My final stop on Borneo for this trip was also in East Kalimantan, but in the town of Samarinda. My experience as a visiting scientist in Indonesia was amazing, and Universitas Mulawarman (which is based in Samarinda) was a wonderful host. They invited me to give a guest lecture for students at the university, and I was amazed to see when I arrived at the university that they had printed a giant banner with my face on it (see below)! This seems to be very common in Indonesia, as this was actually the third banner I have seen with my face printed on it. In addition to spending time with our collaborators at the university, I also spent a substantial amount of time with Arif, our collaborator from Yayasan Konservasi Alam Nusantara, Indonesia, while I was in Samarinda. Arif and I worked to prepare almost 100 autonomous recorders for deployment in Wehea Protection Forest, East Kalimantan, for a project we are working on to estimate population density of Bornean gibbons using acoustic data. Funding for this project is provided by the David R. Atkinson Center for a Sustainable Future. This work is supported by the Atkinson Center for Sustainable Future, and is a collaboration among The Nature Conservancy (Eddie Game, Arif Rifqi), Cornell Department of Natural Resources (Angela Fuller and Ben Augustine), and the US Geological Survey (Andy Royle).

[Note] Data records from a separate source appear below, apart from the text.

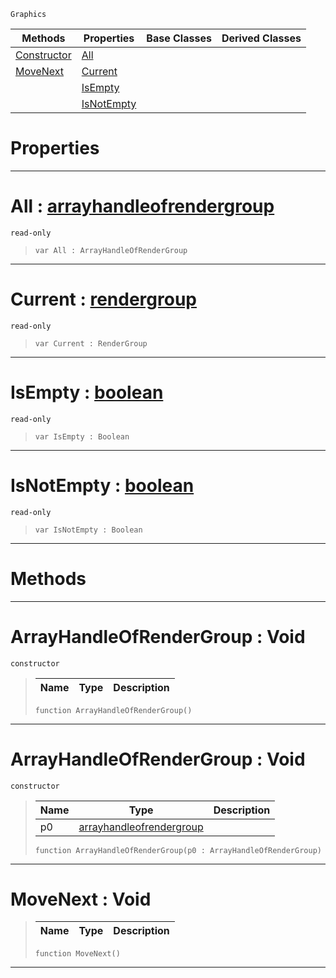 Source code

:  `Graphics`

|Methods|Properties|Base Classes|Derived Classes|
|---|---|---|---|
|[ Constructor](arrayhandleofrendergroup.md#arrayhandleofrendergroup)|[ All](arrayhandleofrendergroup.md#all-zilch-engine-document)| | |
|[ MoveNext](arrayhandleofrendergroup.md#movenext-void)|[ Current](arrayhandleofrendergroup.md#current-zilch-engine-docu)| | |
| |[ IsEmpty](arrayhandleofrendergroup.md#isempty-zilch-engine-docu)| | |
| |[ IsNotEmpty](arrayhandleofrendergroup.md#isnotempty-zilch-engine-d)| | |


 #  Properties


---  
 #  All : [arrayhandleofrendergroup](arrayhandleofrendergroup.md)

 `read-only`

> 
> ``` lang=cpp, name=Nada
> var All : ArrayHandleOfRenderGroup


---  
 #  Current : [rendergroup](rendergroup.md)

 `read-only`

> 
> ``` lang=cpp, name=Nada
> var Current : RenderGroup


---  
 #  IsEmpty : [boolean](../nada_base_types/boolean.md)

 `read-only`

> 
> ``` lang=cpp, name=Nada
> var IsEmpty : Boolean


---  
 #  IsNotEmpty : [boolean](../nada_base_types/boolean.md)

 `read-only`

> 
> ``` lang=cpp, name=Nada
> var IsNotEmpty : Boolean


---  
 #  Methods


---  
 #  ArrayHandleOfRenderGroup : Void

 `constructor`

> 
> |Name|Type|Description|
> |---|---|---|
> ``` lang=cpp, name=Nada
> function ArrayHandleOfRenderGroup()
> ``` 


---  
 #  ArrayHandleOfRenderGroup : Void

 `constructor`

> 
> |Name|Type|Description|
> |---|---|---|
> |p0|[arrayhandleofrendergroup](arrayhandleofrendergroup.md)| |
> ``` lang=cpp, name=Nada
> function ArrayHandleOfRenderGroup(p0 : ArrayHandleOfRenderGroup)
> ``` 


---  
 #  MoveNext : Void

> 
> |Name|Type|Description|
> |---|---|---|
> ``` lang=cpp, name=Nada
> function MoveNext()
> ``` 


---  
 

  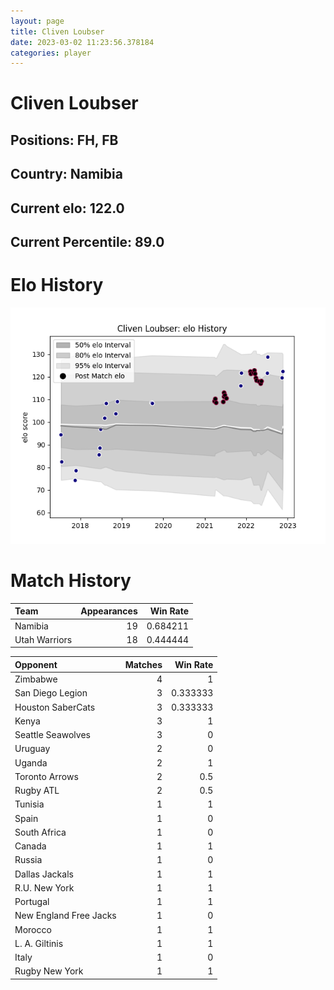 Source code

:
 ```yaml
---  
layout: page  
title: Cliven Loubser  
date: 2023-03-02 11:23:56.378184  
categories: player  
---
```

# Cliven Loubser

## Positions: FH, FB

## Country: Namibia

## Current elo: 122.0

## Current Percentile: 89.0

# Elo History


![elo history](history_ClivenLoubser.png)
# Match History


| Team          |   Appearances |   Win Rate |
|:--------------|--------------:|-----------:|
| Namibia       |            19 |   0.684211 |
| Utah Warriors |            18 |   0.444444 |

| Opponent               |   Matches |   Win Rate |
|:-----------------------|----------:|-----------:|
| Zimbabwe               |         4 |   1        |
| San Diego Legion       |         3 |   0.333333 |
| Houston SaberCats      |         3 |   0.333333 |
| Kenya                  |         3 |   1        |
| Seattle Seawolves      |         3 |   0        |
| Uruguay                |         2 |   0        |
| Uganda                 |         2 |   1        |
| Toronto Arrows         |         2 |   0.5      |
| Rugby ATL              |         2 |   0.5      |
| Tunisia                |         1 |   1        |
| Spain                  |         1 |   0        |
| South Africa           |         1 |   0        |
| Canada                 |         1 |   1        |
| Russia                 |         1 |   0        |
| Dallas Jackals         |         1 |   1        |
| R.U. New York          |         1 |   1        |
| Portugal               |         1 |   1        |
| New England Free Jacks |         1 |   0        |
| Morocco                |         1 |   1        |
| L. A. Giltinis         |         1 |   1        |
| Italy                  |         1 |   0        |
| Rugby New York         |         1 |   1        |
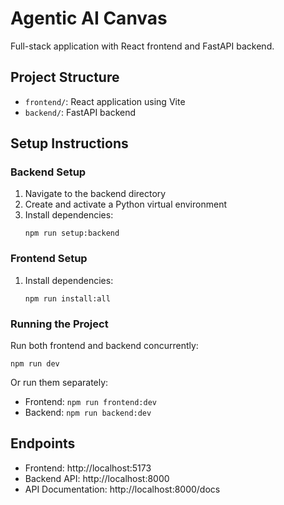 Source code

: # Agentic AI Canvas

Full-stack application with React frontend and FastAPI backend.

## Project Structure

- `frontend/`: React application using Vite
- `backend/`: FastAPI backend

## Setup Instructions

### Backend Setup

1. Navigate to the backend directory
2. Create and activate a Python virtual environment
3. Install dependencies:
   ```
   npm run setup:backend
   ```

### Frontend Setup

1. Install dependencies:
   ```
   npm run install:all
   ```

### Running the Project

Run both frontend and backend concurrently:

```
npm run dev
```

Or run them separately:

- Frontend: `npm run frontend:dev`
- Backend: `npm run backend:dev`

## Endpoints

- Frontend: http://localhost:5173
- Backend API: http://localhost:8000
- API Documentation: http://localhost:8000/docs
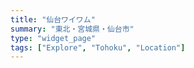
 ```yaml
---
title: "仙台ワイワム"
summary: "東北・宮城県・仙台市"
type: "widget_page"
tags: ["Explore", "Tohoku", "Location"]
---
```

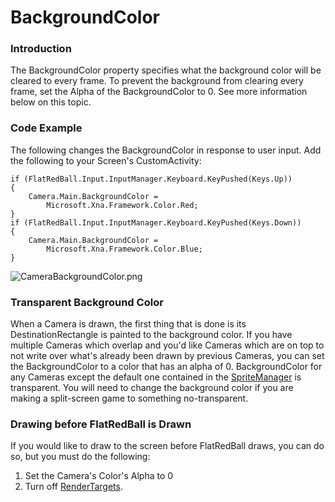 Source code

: # BackgroundColor

### Introduction

The BackgroundColor property specifies what the background color will be cleared to every frame. To prevent the background from clearing every frame, set the Alpha of the BackgroundColor to 0. See more information below on this topic.

### Code Example

The following changes the BackgroundColor in response to user input. Add the following to your Screen's CustomActivity:

```
if (FlatRedBall.Input.InputManager.Keyboard.KeyPushed(Keys.Up))
{
    Camera.Main.BackgroundColor =
        Microsoft.Xna.Framework.Color.Red;
}
if (FlatRedBall.Input.InputManager.Keyboard.KeyPushed(Keys.Down))
{
    Camera.Main.BackgroundColor =
        Microsoft.Xna.Framework.Color.Blue;
}
```

![CameraBackgroundColor.png](../../../.gitbook/assets/migrated\_media-CameraBackgroundColor.png)

### Transparent Background Color

When a Camera is drawn, the first thing that is done is its DestinationRectangle is painted to the background color. If you have multiple Cameras which overlap and you'd like Cameras which are on top to not write over what's already been drawn by previous Cameras, you can set the BackgroundColor to a color that has an alpha of 0. BackgroundColor for any Cameras except the default one contained in the [SpriteManager](../../../frb/docs/index.php) is transparent. You will need to change the background color if you are making a split-screen game to something no-transparent.

### Drawing before FlatRedBall is Drawn

If you would like to draw to the screen before FlatRedBall draws, you can do so, but you must do the following:

1. Set the Camera's Color's Alpha to 0
2. Turn off [RenderTargets](../../../frb/docs/index.php).
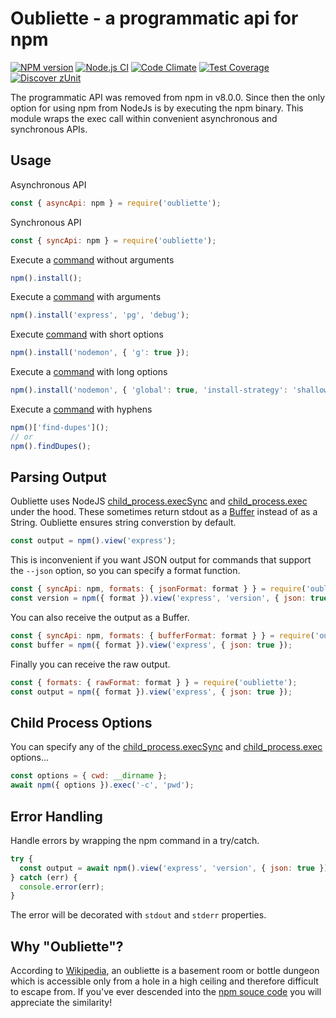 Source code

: # Oubliette - a programmatic api for npm

[![NPM version](https://img.shields.io/npm/v/oubliette.svg?style=flat-square)](https://www.npmjs.com/package/oubliette)
[![Node.js CI](https://github.com/acuminous/oubliette/workflows/Node.js%20CI/badge.svg)](https://github.com/acuminous/oubliette/actions?query=workflow%3A%22Node.js+CI%22)
[![Code Climate](https://codeclimate.com/github/acuminous/oubliette/badges/gpa.svg)](https://codeclimate.com/github/acuminous/oubliette)
[![Test Coverage](https://codeclimate.com/github/acuminous/oubliette/badges/coverage.svg)](https://codeclimate.com/github/acuminous/oubliette/coverage)
[![Discover zUnit](https://img.shields.io/badge/Discover-zUnit-brightgreen)](https://www.npmjs.com/package/zunit)

The programmatic API was removed from npm in v8.0.0. Since then the only option for using npm from NodeJs is by executing the npm binary. This module wraps the exec call within convenient asynchronous and synchronous APIs.

## Usage

Asynchronous API
```js
const { asyncApi: npm } = require('oubliette');
```

Synchronous API
```js
const { syncApi: npm } = require('oubliette');
```
Execute a [command](https://raw.githubusercontent.com/acuminous/oubliette/main/lib/commands.json) without arguments
```js
npm().install();
```

Execute a [command](https://raw.githubusercontent.com/acuminous/oubliette/main/lib/commands.json) with arguments
```js
npm().install('express', 'pg', 'debug');
```

Execute [command](https://raw.githubusercontent.com/acuminous/oubliette/main/lib/commands.json) with short options
```js
npm().install('nodemon', { 'g': true });
```

Execute a [command](https://raw.githubusercontent.com/acuminous/oubliette/main/lib/commands.json) with long options
```js
npm().install('nodemon', { 'global': true, 'install-strategy': 'shallow' });
```

Execute a [command](https://raw.githubusercontent.com/acuminous/oubliette/main/lib/commands.json) with hyphens
```js
npm()['find-dupes']();
// or
npm().findDupes();
```

## Parsing Output
Oubliette uses NodeJS [child_process.execSync](https://nodejs.org/api/child_process.html#child_processexecsynccommand-options ) and [child_process.exec](https://nodejs.org/api/child_process.html#child_processexeccommand-options-callback) under the hood. These sometimes return stdout as a [Buffer](https://nodejs.org/api/buffer.html) instead of as a String. Oubliette ensures string converstion by default.

```js
const output = npm().view('express');
```

This is inconvenient if you want JSON output for commands that support the `--json` option, so you can specify a format function.

```js
const { syncApi: npm, formats: { jsonFormat: format } } = require('oubliette');
const version = npm({ format }).view('express', 'version', { json: true });
```

You can also receive the output as a Buffer.
```js
const { syncApi: npm, formats: { bufferFormat: format } } = require('oubliette');
const buffer = npm({ format }).view('express', { json: true });
```

Finally you can receive the raw output.
```js
const { formats: { rawFormat: format } } = require('oubliette');
const output = npm({ format }).view('express', { json: true });
```

## Child Process Options
You can specify any of the [child_process.execSync](https://nodejs.org/api/child_process.html#child_processexecsynccommand-options ) and [child_process.exec](https://nodejs.org/api/child_process.html#child_processexeccommand-options-callback) options...

```js
const options = { cwd: __dirname };
await npm({ options }).exec('-c', 'pwd');
```

## Error Handling
Handle errors by wrapping the npm command in a try/catch.

```js
try {
  const output = await npm().view('express', 'version', { json: true });
} catch (err) {
  console.error(err);
}
```
The error will be decorated with `stdout` and `stderr` properties.

## Why "Oubliette"?
According to [Wikipedia](https://en.wikipedia.org/wiki/Dungeon), an oubliette is a basement room or bottle dungeon which is accessible only from a hole in a high ceiling and therefore difficult to escape from. If you've ever descended into the [npm souce code](https://github.com/npm/cli/blob/latest/lib/commands) you will appreciate the similarity!

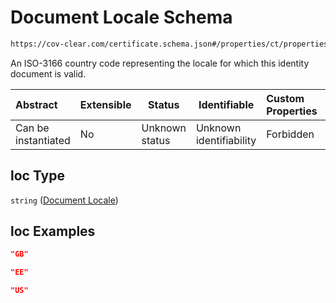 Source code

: # Document Locale Schema

```txt
https://cov-clear.com/certificate.schema.json#/properties/ct/properties/id/properties/loc
```

An ISO-3166 country code representing the locale for which this identity document is valid.


| Abstract            | Extensible | Status         | Identifiable            | Custom Properties | Additional Properties | Access Restrictions | Defined In                                                                  |
| :------------------ | ---------- | -------------- | ----------------------- | :---------------- | --------------------- | ------------------- | --------------------------------------------------------------------------- |
| Can be instantiated | No         | Unknown status | Unknown identifiability | Forbidden         | Allowed               | none                | [certificate.schema.json\*](certificate.schema.json "open original schema") |

## loc Type

`string` ([Document Locale](certificate-properties-certificate-section-properties-identification-properties-document-locale.md))

## loc Examples

```json
"GB"
```

```json
"EE"
```

```json
"US"
```

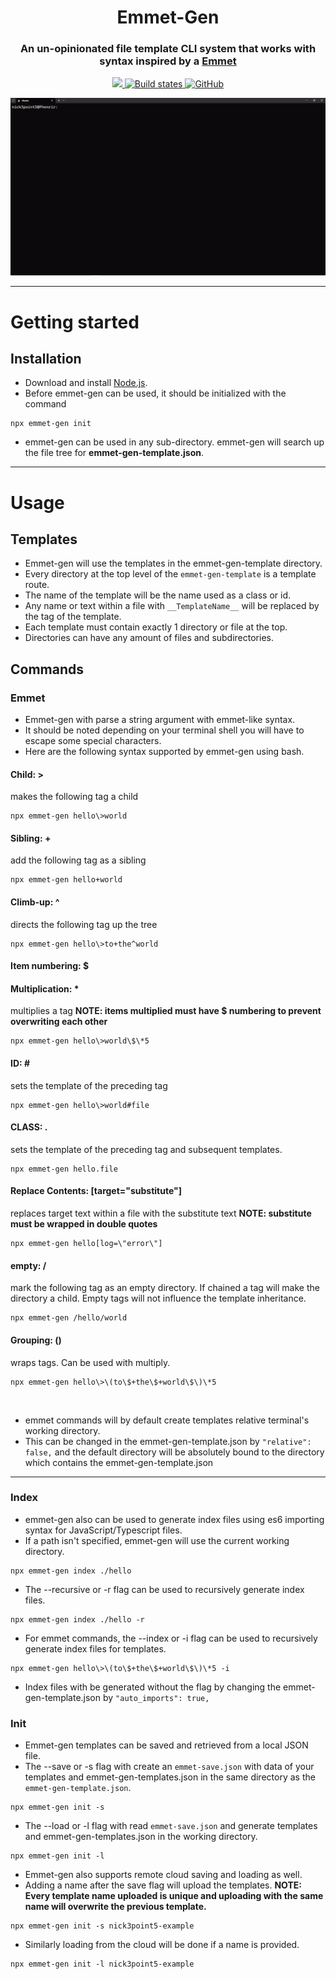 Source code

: <h1 align="center" style="border-bottom: none;">Emmet-Gen</h1>
<h3 align="center">
An un-opinionated file template CLI system that works with syntax inspired by a <a href="https://emmet.io/">
Emmet
</a>
</h3>
<p align="center">
 <a href="https://www.npmjs.com/package/emmet-gen" target="_blank">
  <img src="https://img.shields.io/npm/v/emmet-gen?style=plastic&logo=npm">
 </a>
 <a href="https://github.com/nick3point5/emmet-gen/tree/main" target="_blank">
  <img alt="Build states" src="https://img.shields.io/github/actions/workflow/status/nick3point5/emmet-gen/release.yml?label=Tests&style=plastic">
 </a>
 <a href="https://github.com/nick3point5" target="_blank">
  <img alt="GitHub" src="https://img.shields.io/badge/GitHub-100000?style=plastic&logo=github&logoColor=white">
 </a>
</p>
<p align="center">
  <img src="assets/demo.gif" />
</p>

---

# Getting started

## Installation

* Download and install [Node.js](https://nodejs.org/en/download/).
* Before emmet-gen can be used, it should be initialized with the command

```shell
npx emmet-gen init
```

* emmet-gen can be used in any sub-directory. emmet-gen will search up the file tree for <b>emmet-gen-template.json</b>.

---

# Usage

## Templates

* Emmet-gen will use the templates in the emmet-gen-template directory.
* Every directory at the top level of the `emmet-gen-template` is a template route.
* The name of the template will be the name used as a class or id.
* Any name or text within a file with `__TemplateName__` will be replaced by the tag of the template.
* Each template must contain exactly 1 directory or file at the top.
* Directories can have any amount of files and subdirectories.

## Commands

### Emmet

* Emmet-gen with parse a string argument with emmet-like syntax.
* It should be noted depending on your terminal shell you will have to escape some special characters.
* Here are the following syntax supported by emmet-gen using bash.

#### Child: >

  makes the following tag a child

```shell
npx emmet-gen hello\>world
```

#### Sibling: +

  add the following tag as a sibling

```shell
npx emmet-gen hello+world
```

#### Climb-up: ^

  directs the following tag up the tree

```shell
npx emmet-gen hello\>to+the^world
```

#### Item numbering: $

#### Multiplication: *

  multiplies a tag
<b>NOTE: items multiplied must have \$ numbering to prevent overwriting each other</b>

```shell
npx emmet-gen hello\>world\$\*5
```

#### ID: \#

  sets the template of the preceding tag

```shell
npx emmet-gen hello\>world#file
```

#### CLASS: .

  sets the template of the preceding tag and subsequent templates.

```shell
npx emmet-gen hello.file
```

#### Replace Contents: [target="substitute"]

  replaces target text within a file with the substitute text
<b>NOTE: substitute must be wrapped in double quotes</b>

```shell
npx emmet-gen hello[log=\"error\"]
```

#### empty: /

  mark the following tag as an empty directory. If chained a tag will make the directory a child. Empty tags will not influence the template inheritance.

```shell
npx emmet-gen /hello/world
```

#### Grouping: ()  

wraps tags. Can be used with multiply.

```shell
npx emmet-gen hello\>\(to\$+the\$+world\$\)\*5
```

<br/>

* emmet commands will by default create templates relative terminal's working directory.
* This can be changed in the emmet-gen-template.json by ```"relative": false,``` and the default directory will be absolutely bound to the directory which contains the emmet-gen-template.json

---

### Index

* emmet-gen also can be used to generate index files using es6 importing syntax for JavaScript/Typescript files.
* If a path isn't specified, emmet-gen will use the current working directory.

```shell
npx emmet-gen index ./hello
```

* The --recursive or -r flag can be used to recursively generate index files.

```shell
npx emmet-gen index ./hello -r
```

* For emmet commands, the --index or -i flag can be used to recursively generate index files for templates.

```shell
npx emmet-gen hello\>\(to\$+the\$+world\$\)\*5 -i
```

* Index files with be generated without the flag by changing the emmet-gen-template.json by ```"auto_imports": true,```

### Init

* Emmet-gen templates can be saved and retrieved from a local JSON file.
* The --save or -s flag with create an ```emmet-save.json``` with data of your templates and emmet-gen-templates.json in the same directory as the ```emmet-gen-template.json```.

```shell
npx emmet-gen init -s
```

* The --load or -l flag with read ```emmet-save.json``` and generate templates and emmet-gen-templates.json in the working directory.

```shell
npx emmet-gen init -l
```

* Emmet-gen also supports remote cloud saving and loading as well.
* Adding a name after the save flag will upload the templates.
<b>NOTE: Every template name uploaded is unique and uploading with the same name will overwrite the previous template.</b>

```shell
npx emmet-gen init -s nick3point5-example
```

* Similarly loading from the cloud will be done if a name is provided.

```shell
npx emmet-gen init -l nick3point5-example
```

The incredible jungles and wildlife were what first brought me to the island of Borneo, but my interactions with my local collaborators have been some of the most rewarding aspects of my time there. I feel very lucky to have been able to have these experiences and will continue to work closely with Indonesians and Malaysians to help improve conservation efforts of gibbons and their habitats for years to come.